For some reason investors are seeing good news here, when the reality appears to be a very weak quarter with more on the way. The company added just 33,000 new subscribers to its WWE Network during the second quarter and now claims that it has 700,000 subscribers, well short of the 1 million it has said it needs to break even.
WWE kicked out a week’s free trial promotion at the beginning of July and is now preparing to roll-out the network programming to virtually any country that is connected to the Internet beginning next month. That would be fine except there’s little indication that the rest of the world is clamoring for pro wrestling.
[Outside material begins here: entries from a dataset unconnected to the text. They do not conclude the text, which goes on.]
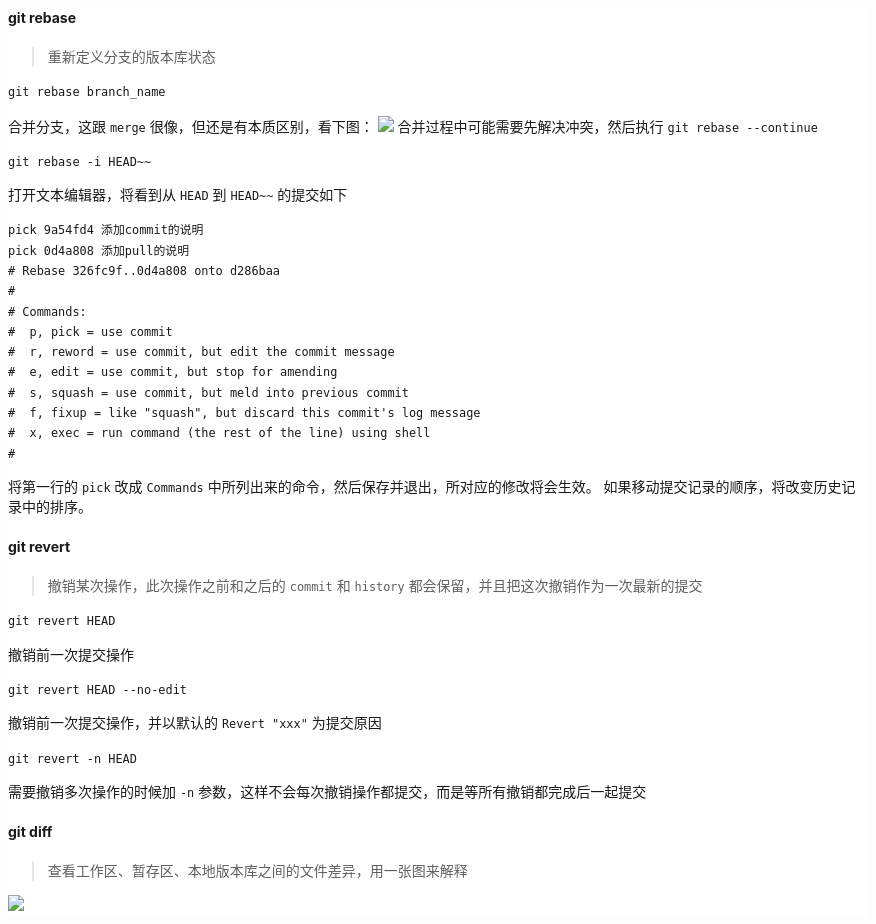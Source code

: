 #### git rebase

> 重新定义分支的版本库状态

```
git rebase branch_name
```
合并分支，这跟 `merge` 很像，但还是有本质区别，看下图：
![](https://img.alicdn.com/tps/TB15cyRPXXXXXcSapXXXXXXXXXX-1250-680.png)
合并过程中可能需要先解决冲突，然后执行 `git rebase --continue` 

```
git rebase -i HEAD~~
```
打开文本编辑器，将看到从 `HEAD` 到 `HEAD~~` 的提交如下

```vim
pick 9a54fd4 添加commit的说明
pick 0d4a808 添加pull的说明
# Rebase 326fc9f..0d4a808 onto d286baa
#
# Commands:
#  p, pick = use commit
#  r, reword = use commit, but edit the commit message
#  e, edit = use commit, but stop for amending
#  s, squash = use commit, but meld into previous commit
#  f, fixup = like "squash", but discard this commit's log message
#  x, exec = run command (the rest of the line) using shell
#
```
将第一行的 `pick` 改成 `Commands` 中所列出来的命令，然后保存并退出，所对应的修改将会生效。
如果移动提交记录的顺序，将改变历史记录中的排序。

#### git revert

> 撤销某次操作，此次操作之前和之后的 `commit` 和 `history` 都会保留，并且把这次撤销作为一次最新的提交

```
git revert HEAD
```
撤销前一次提交操作

```
git revert HEAD --no-edit
```
撤销前一次提交操作，并以默认的 `Revert "xxx"` 为提交原因

```
git revert -n HEAD
```
需要撤销多次操作的时候加 `-n` 参数，这样不会每次撤销操作都提交，而是等所有撤销都完成后一起提交

#### git diff

> 查看工作区、暂存区、本地版本库之间的文件差异，用一张图来解释

![](https://img.alicdn.com/tps/TB15H6yPXXXXXaCXXXXXXXXXXXX-548-307.png)
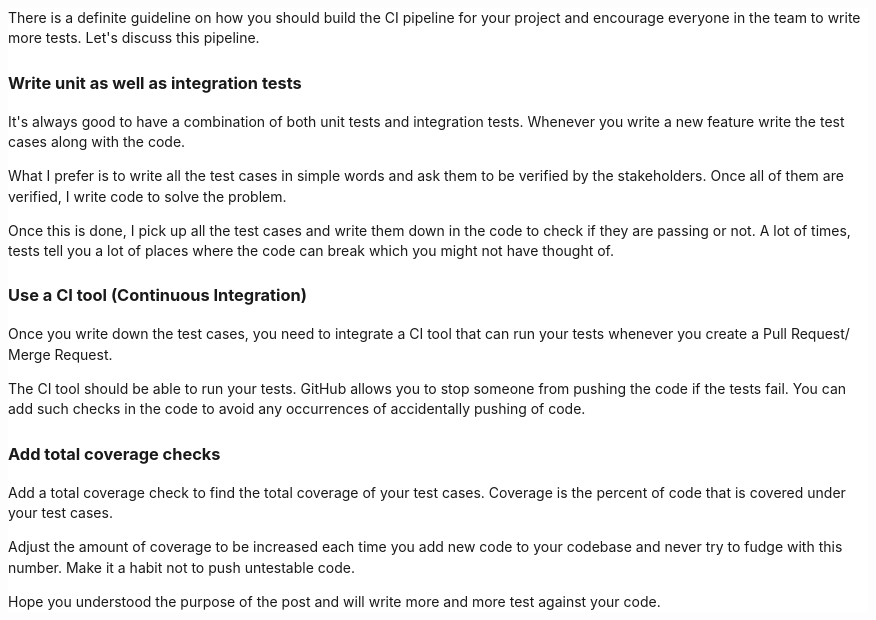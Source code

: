 There is a definite guideline on how you should build the CI pipeline for your project and encourage everyone in the team to write more tests. Let's discuss this pipeline.

### Write unit as well as integration tests

It's always good to have a combination of both unit tests and integration tests. Whenever you write a new feature write the test cases along with the code.

What I prefer is to write all the test cases in simple words and ask them to be verified by the stakeholders. Once all of them are verified, I write code to solve the problem.

Once this is done, I pick up all the test cases and write them down in the code to check if they are passing or not. A lot of times, tests tell you a lot of places where the code can break which you might not have thought of.

### Use a CI tool (Continuous Integration)

Once you write down the test cases, you need to integrate a CI tool that can run your tests whenever you create a Pull Request/ Merge Request.

The CI tool should be able to run your tests. GitHub allows you to stop someone from pushing the code if the tests fail. You can add such checks in the code to avoid any occurrences of accidentally pushing of code.

### Add total coverage checks

Add a total coverage check to find the total coverage of your test cases. Coverage is the percent of code that is covered under your test cases.

Adjust the amount of coverage to be increased each time you add new code to your codebase and never try to fudge with this number. Make it a habit not to push untestable code.

Hope you understood the purpose of the post and will write more and more test against your code.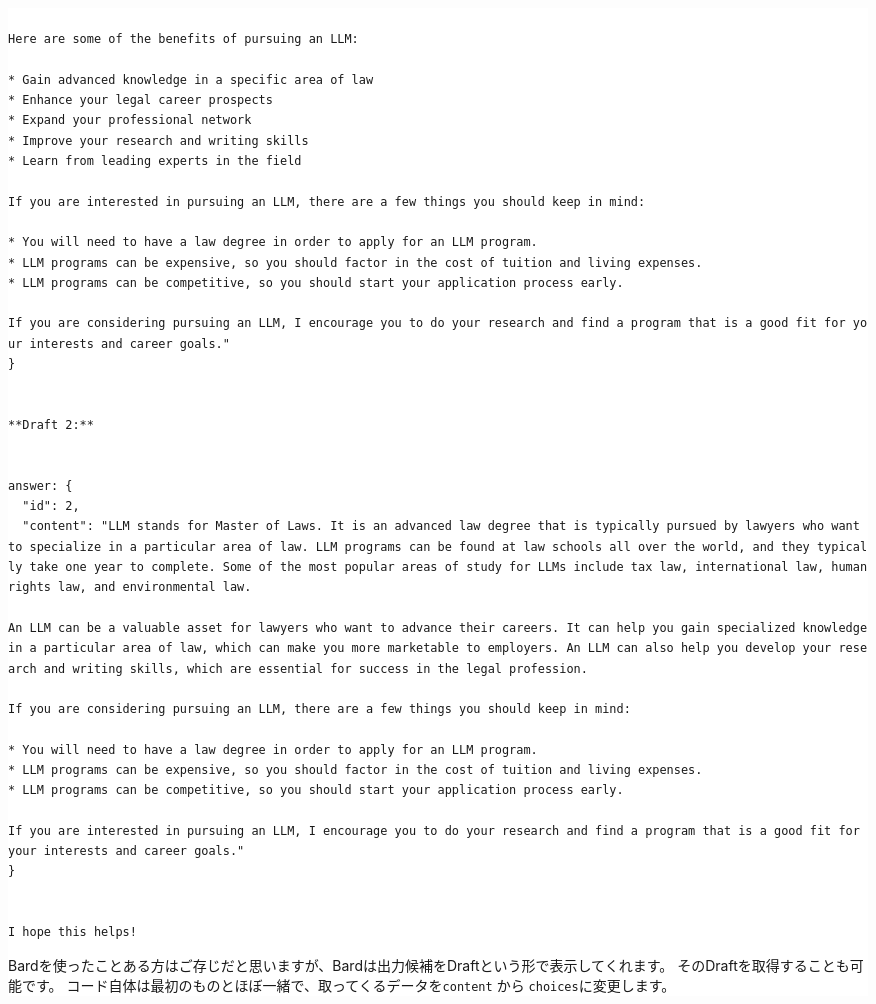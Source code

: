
 ```

Here are some of the benefits of pursuing an LLM:

* Gain advanced knowledge in a specific area of law
* Enhance your legal career prospects
* Expand your professional network
* Improve your research and writing skills
* Learn from leading experts in the field

If you are interested in pursuing an LLM, there are a few things you should keep in mind:

* You will need to have a law degree in order to apply for an LLM program.
* LLM programs can be expensive, so you should factor in the cost of tuition and living expenses.
* LLM programs can be competitive, so you should start your application process early.

If you are considering pursuing an LLM, I encourage you to do your research and find a program that is a good fit for your interests and career goals."
}


**Draft 2:**


answer: {
  "id": 2,
  "content": "LLM stands for Master of Laws. It is an advanced law degree that is typically pursued by lawyers who want to specialize in a particular area of law. LLM programs can be found at law schools all over the world, and they typically take one year to complete. Some of the most popular areas of study for LLMs include tax law, international law, human rights law, and environmental law.

An LLM can be a valuable asset for lawyers who want to advance their careers. It can help you gain specialized knowledge in a particular area of law, which can make you more marketable to employers. An LLM can also help you develop your research and writing skills, which are essential for success in the legal profession.

If you are considering pursuing an LLM, there are a few things you should keep in mind:

* You will need to have a law degree in order to apply for an LLM program.
* LLM programs can be expensive, so you should factor in the cost of tuition and living expenses.
* LLM programs can be competitive, so you should start your application process early.

If you are interested in pursuing an LLM, I encourage you to do your research and find a program that is a good fit for your interests and career goals."
}


I hope this helps!
```

Bardを使ったことある方はご存じだと思いますが、Bardは出力候補をDraftという形で表示してくれます。
そのDraftを取得することも可能です。
コード自体は最初のものとほぼ一緒で、取ってくるデータを`content` から `choices`に変更します。
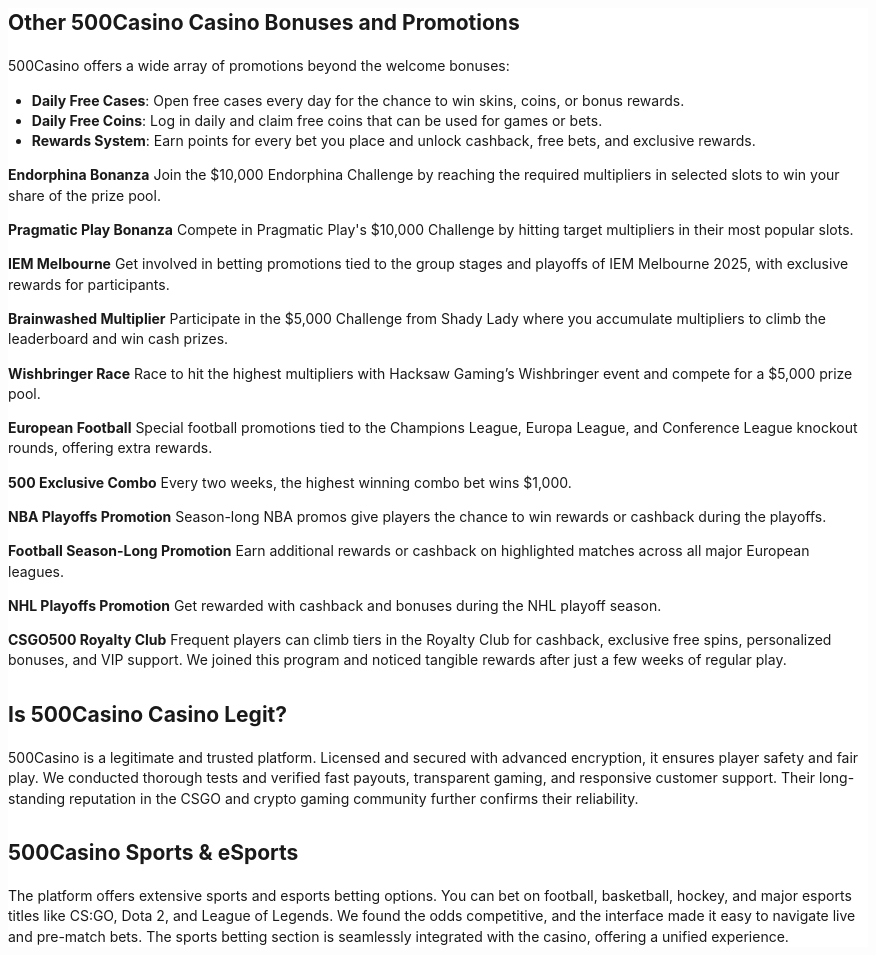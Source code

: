 ## **Other 500Casino Casino Bonuses and Promotions**

500Casino offers a wide array of promotions beyond the welcome bonuses:

*   **Daily Free Cases**: Open free cases every day for the chance to win skins, coins, or bonus rewards.
*   **Daily Free Coins**: Log in daily and claim free coins that can be used for games or bets.
*   **Rewards System**: Earn points for every bet you place and unlock cashback, free bets, and exclusive rewards.

**Endorphina Bonanza** Join the $10,000 Endorphina Challenge by reaching the required multipliers in selected slots to win your share of the prize pool.

**Pragmatic Play Bonanza** Compete in Pragmatic Play's $10,000 Challenge by hitting target multipliers in their most popular slots.

**IEM Melbourne** Get involved in betting promotions tied to the group stages and playoffs of IEM Melbourne 2025, with exclusive rewards for participants.

**Brainwashed Multiplier** Participate in the $5,000 Challenge from Shady Lady where you accumulate multipliers to climb the leaderboard and win cash prizes.

**Wishbringer Race** Race to hit the highest multipliers with Hacksaw Gaming’s Wishbringer event and compete for a $5,000 prize pool.

**European Football** Special football promotions tied to the Champions League, Europa League, and Conference League knockout rounds, offering extra rewards.

**500 Exclusive Combo** Every two weeks, the highest winning combo bet wins $1,000.

**NBA Playoffs Promotion** Season-long NBA promos give players the chance to win rewards or cashback during the playoffs.

**Football Season-Long Promotion** Earn additional rewards or cashback on highlighted matches across all major European leagues.

**NHL Playoffs Promotion** Get rewarded with cashback and bonuses during the NHL playoff season.

**CSGO500 Royalty Club** Frequent players can climb tiers in the Royalty Club for cashback, exclusive free spins, personalized bonuses, and VIP support. We joined this program and noticed tangible rewards after just a few weeks of regular play.

## **Is 500Casino Casino Legit?**

500Casino is a legitimate and trusted platform. Licensed and secured with advanced encryption, it ensures player safety and fair play. We conducted thorough tests and verified fast payouts, transparent gaming, and responsive customer support. Their long-standing reputation in the CSGO and crypto gaming community further confirms their reliability.

## **500Casino Sports & eSports**

The platform offers extensive sports and esports betting options. You can bet on football, basketball, hockey, and major esports titles like CS:GO, Dota 2, and League of Legends. We found the odds competitive, and the interface made it easy to navigate live and pre-match bets. The sports betting section is seamlessly integrated with the casino, offering a unified experience.
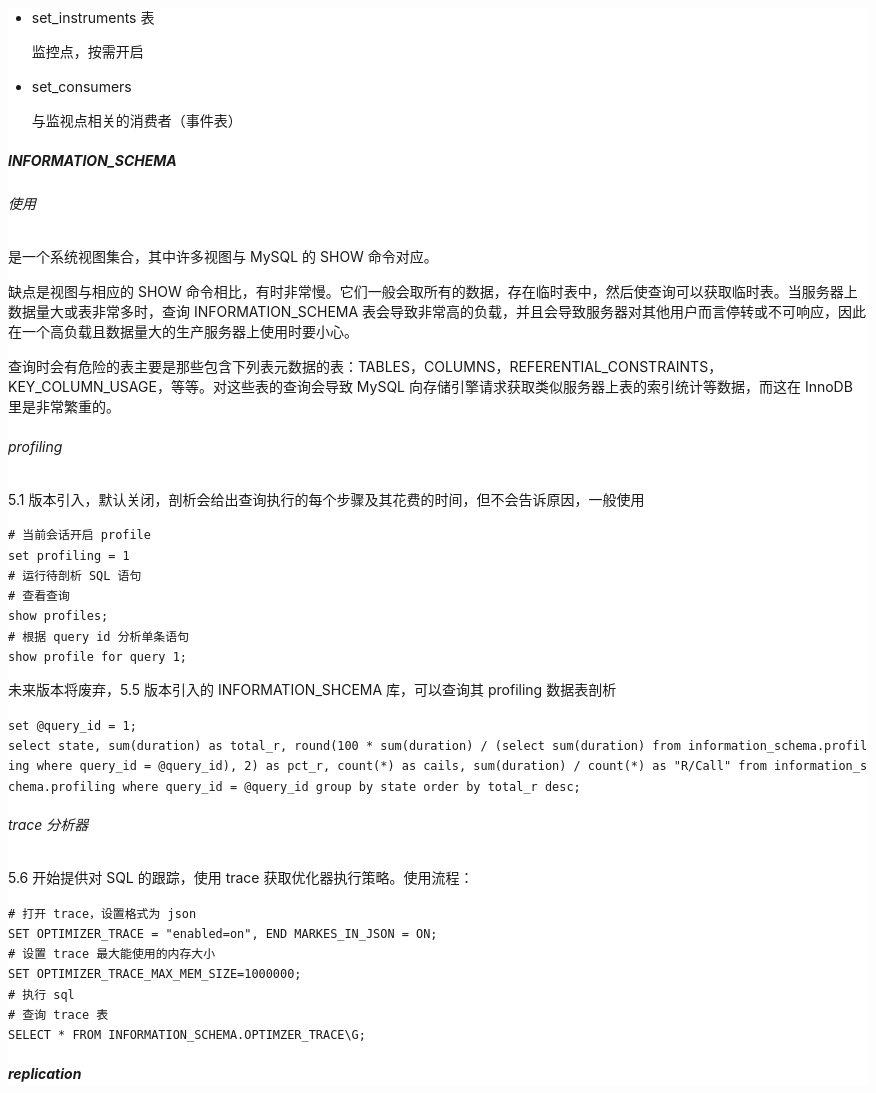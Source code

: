 * set_instruments 表

    监控点，按需开启

* set_consumers

    与监视点相关的消费者（事件表）

##### INFORMATION_SCHEMA

###### 使用

是一个系统视图集合，其中许多视图与 MySQL 的 SHOW 命令对应。

缺点是视图与相应的 SHOW 命令相比，有时非常慢。它们一般会取所有的数据，存在临时表中，然后使查询可以获取临时表。当服务器上数据量大或表非常多时，查询 INFORMATION_SCHEMA 表会导致非常高的负载，并且会导致服务器对其他用户而言停转或不可响应，因此在一个高负载且数据量大的生产服务器上使用时要小心。

查询时会有危险的表主要是那些包含下列表元数据的表：TABLES，COLUMNS，REFERENTIAL_CONSTRAINTS，KEY_COLUMN_USAGE，等等。对这些表的查询会导致 MySQL 向存储引擎请求获取类似服务器上表的索引统计等数据，而这在 InnoDB 里是非常繁重的。

###### profiling

5.1 版本引入，默认关闭，剖析会给出查询执行的每个步骤及其花费的时间，但不会告诉原因，一般使用

```mysql
# 当前会话开启 profile
set profiling = 1
# 运行待剖析 SQL 语句
# 查看查询
show profiles;
# 根据 query id 分析单条语句
show profile for query 1;
```

未来版本将废弃，5.5 版本引入的 INFORMATION_SHCEMA 库，可以查询其 profiling 数据表剖析

```mysql
set @query_id = 1;
select state, sum(duration) as total_r, round(100 * sum(duration) / (select sum(duration) from information_schema.profiling where query_id = @query_id), 2) as pct_r, count(*) as cails, sum(duration) / count(*) as "R/Call" from information_schema.profiling where query_id = @query_id group by state order by total_r desc;
```

###### trace 分析器

5.6 开始提供对 SQL 的跟踪，使用 trace 获取优化器执行策略。使用流程：

```mysql
# 打开 trace，设置格式为 json
SET OPTIMIZER_TRACE = "enabled=on", END MARKES_IN_JSON = ON;
# 设置 trace 最大能使用的内存大小
SET OPTIMIZER_TRACE_MAX_MEM_SIZE=1000000;
# 执行 sql
# 查询 trace 表
SELECT * FROM INFORMATION_SCHEMA.OPTIMZER_TRACE\G;
```

##### replication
There could be more pain in store for WWE as it cannibalizes its pay-per-view business in favor of its video-on-demand and network business. Pay-per-view buys were down by nearly 500,000 in the second-quarter and the average paid per event was down 6% to $22.51. A subscription to the WWE Network costs $9.99 a month and a subscriber has been required to pay for a six-month subscription to offset the lower cost relative to the pay-per-view cost.
The company is facing the same problem that a single media company like The New York Times Co. (NYSE: NYT) faces: how do you adjust to a revenue model that is slowing decimating traditional sales? WWE hopes that the bargain pricing will spread to a much larger audience, but so far, at least, the evidence has not supported this hope.
Shares are up on the staff cuts and lower-than-expected loss, trading at $12.46, up about 3%, in a 52-week range of $9.62 to $31.98.